Me ausento una semana de Lima, subo a inhóspitos parajes de nuestra serranía, celebro la belleza de su paisaje, el cielo azul y el frío que cala hasta los huesos, y al retornar me encuentro con la novedad de que Castillo ya no es presidente y, lo peor para mí, que la doctora Martha Hildebrandt ya no estaría más entre nosotros, que había partido para siempre a seguir disfrutando de su soledad, entre las estrellas, como le gustaba en vida.
Fue una intelectual extraordinaria. Un lujo, para mí, de haberla acompañado ocho años de mi vida, como su asesor de prensa. ¿Qué más se podría decir de Martha Hildebrandt? Lingüista, académica, primera mujer en haber presidido la Academia Peruana de la Lengua. Prolífica escritora. Maestra. Solía hacer uso de aquello que otras personas llaman “malas palabras”, porque decía que eran, más bien, palabras muy nobles, que solo servían para que las personas se desahoguen.
Carajo y mierda, bien puestos, eran los de mayor uso, cuando tenía que descargar aquello que le incomodaba. A saber, una tarde, al salir de la presidencia del Congreso, fue interceptada por un congresista. “Doctora”, le dijo, “quería saber si mi proyecto ingresará en agenda”. Por la manera cómo ella miró al parlamentario me di cuenta de que no sabía de qué se trataba. “Doctora”, le dije, “se refiere al documento que acaba, usted, de comentar en la reunión”.
“Ah, no”, respondió ella: “¿Usted se refiere a un proyecto que no se entiende y que está escrito con los pies?”

Antes de que el congresista le respondiera, ella preguntó: “¿Qué lleva, usted, en esa funda?”. “Es mi laptop”, doctora, respondió el padre de la Patria. “Encima eso, tanta tecnología para una cojudez de proyecto. No va”, señaló.
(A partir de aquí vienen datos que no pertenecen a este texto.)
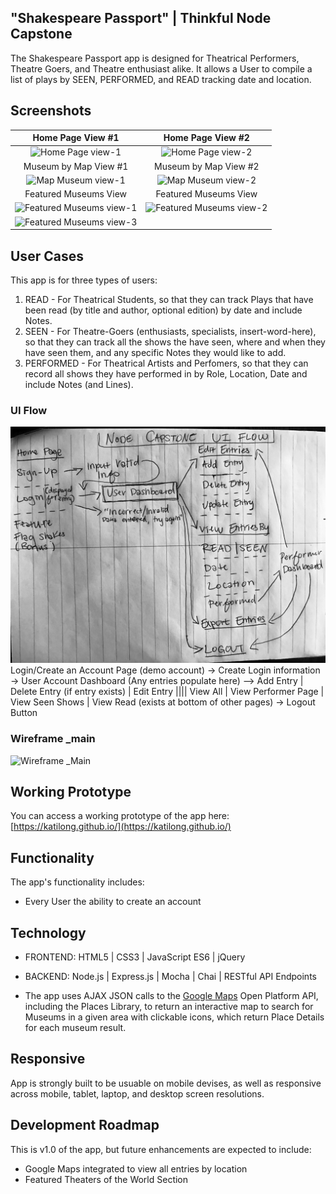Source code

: ## "Shakespeare Passport" | Thinkful Node Capstone
The Shakespeare Passport app is designed for Theatrical Performers, Theatre Goers, and Theatre enthusiast alike. It allows a User to compile a list of plays by SEEN, PERFORMED, and READ tracking date and location.

## Screenshots

Home Page View #1 | Home Page View #2
:-------------------------:|:-------------------------:
![Home Page view-1]()  |  ![Home Page view-2]()
Museum by Map View #1 | Museum by Map View #2
![Map Museum view-1]() | ![Map Museum view-2]()
Featured Museums View  | Featured Museums View
![Featured Museums view-1]() | ![Featured Museums view-2]()
![Featured Museums view-3]() |

## User Cases
This app is for three types of users:
1. READ - For Theatrical Students, so that they can track Plays that have been read (by title and author, optional edition) by date and include Notes.
2. SEEN - For Theatre-Goers (enthusiasts, specialists, insert-word-here), so that they can track all the shows the have seen, where and when they have seen them, and any specific Notes they would like to add.
3. PERFORMED - For Theatrical Artists and Perfomers, so that they can record all shows they have performed in by Role, Location, Date and include Notes (and Lines).

### UI Flow
![UI Flow handwritten draft](images/node-capstone-user-flow.jpg)
Login/Create an Account Page (demo account) -> Create Login information -> User Account Dashboard (Any entries populate here) --> Add Entry | Delete Entry (if entry exists) | Edit Entry |||| View All | View Performer Page | View Seen Shows | View Read (exists at bottom of other pages) -> Logout Button
### Wireframe _main
![Wireframe _Main]()

## Working Prototype
You can access a working prototype of the app here: [https://katilong.github.io/](https://katilong.github.io/)

## Functionality
The app's functionality includes:
* Every User the ability to create an account

## Technology
* FRONTEND: HTML5 | CSS3 | JavaScript ES6 | jQuery
* BACKEND: Node.js | Express.js | Mocha | Chai | RESTful API Endpoints

* The app uses AJAX JSON calls to the <a href="https://maps.googleapis.com/maps/api">Google Maps</a> Open Platform API, including the Places Library, to return an interactive map to search for Museums in a given area with clickable icons, which return Place Details for each museum result.


## Responsive
App is strongly built to be usuable on mobile devises, as well as responsive across mobile, tablet, laptop, and desktop screen resolutions.

## Development Roadmap
This is v1.0 of the app, but future enhancements are expected to include:
* Google Maps integrated to view all entries by location
* Featured Theaters of the World Section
Solía decir las cosas sin anestesia ni medias tintas. No era de las que andaban con rodeos, si algo le parecía mal. Así la conocí, la primera vez, cuando me citó a su casa. Ella necesitaba un periodista. Después de ver mi hoja de vida, cerró el fólder, me miró fijamente y preguntó: “¿Usted sabe escribir?”. “Claro que sí, respondí”, muy seguro. “¿Y por qué cree que sabe escribir?”, retrucó. “Es que soy periodista”, respondí. “Mierda, o sea, usted no sabe escribir”, aseguró. “Lo espero el lunes. Lo necesito, solo por tres meses”, me dijo. Meses que, después, se prolongaron por ocho años. Tiempo que me sirvió, además, para comprender que, efectivamente, no sabía escribir; no, con el rigor que ella exigía.
Era una persona dura, implacable, firme en sus convicciones, incapaz de utilizar los eufemismos para quedar bien con todos. Y muy humana, cosa difícil de creer. Solía decir las cosas directas y sin mayor disimulo. Recuerdo que, en mi primer día de trabajo, clasificó a los periodistas en tres categorías: cultos, semicultos, ignorantes. En la primera, seis colegas; en la segunda, apenas ocho; y, en la tercera, el resto; o sea, todos los periodistas.
“Es para que usted sepa cómo manejarse en el trabajo. No me haga perder tiempo”, advirtió.
…
*Periodista y profesor universitario.